Aim of the exercise: Below are the records; copy each line in them that holds the word "nginx".

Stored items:
[Start of section]

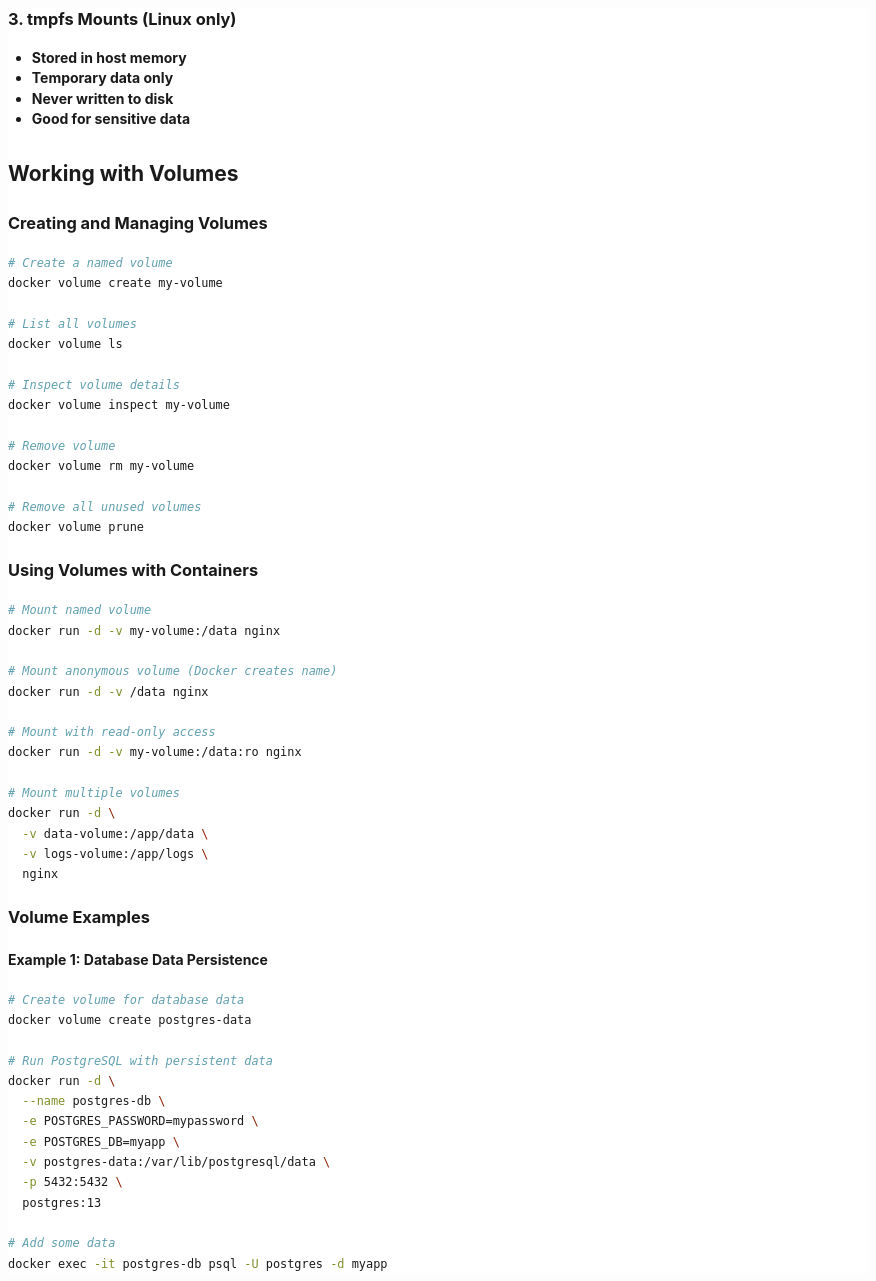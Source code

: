 ### 3. tmpfs Mounts (Linux only)
- **Stored in host memory**
- **Temporary data only**
- **Never written to disk**
- **Good for sensitive data**

## Working with Volumes

### Creating and Managing Volumes
```bash
# Create a named volume
docker volume create my-volume

# List all volumes
docker volume ls

# Inspect volume details
docker volume inspect my-volume

# Remove volume
docker volume rm my-volume

# Remove all unused volumes
docker volume prune
```

### Using Volumes with Containers
```bash
# Mount named volume
docker run -d -v my-volume:/data nginx

# Mount anonymous volume (Docker creates name)
docker run -d -v /data nginx

# Mount with read-only access
docker run -d -v my-volume:/data:ro nginx

# Mount multiple volumes
docker run -d \
  -v data-volume:/app/data \
  -v logs-volume:/app/logs \
  nginx
```

### Volume Examples

#### Example 1: Database Data Persistence
```bash
# Create volume for database data
docker volume create postgres-data

# Run PostgreSQL with persistent data
docker run -d \
  --name postgres-db \
  -e POSTGRES_PASSWORD=mypassword \
  -e POSTGRES_DB=myapp \
  -v postgres-data:/var/lib/postgresql/data \
  -p 5432:5432 \
  postgres:13

# Add some data
docker exec -it postgres-db psql -U postgres -d myapp
```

[End of section]

Response box:
docker run -d -v my-volume:/data nginx
docker run -d -v /data nginx
docker run -d -v my-volume:/data:ro nginx
  nginx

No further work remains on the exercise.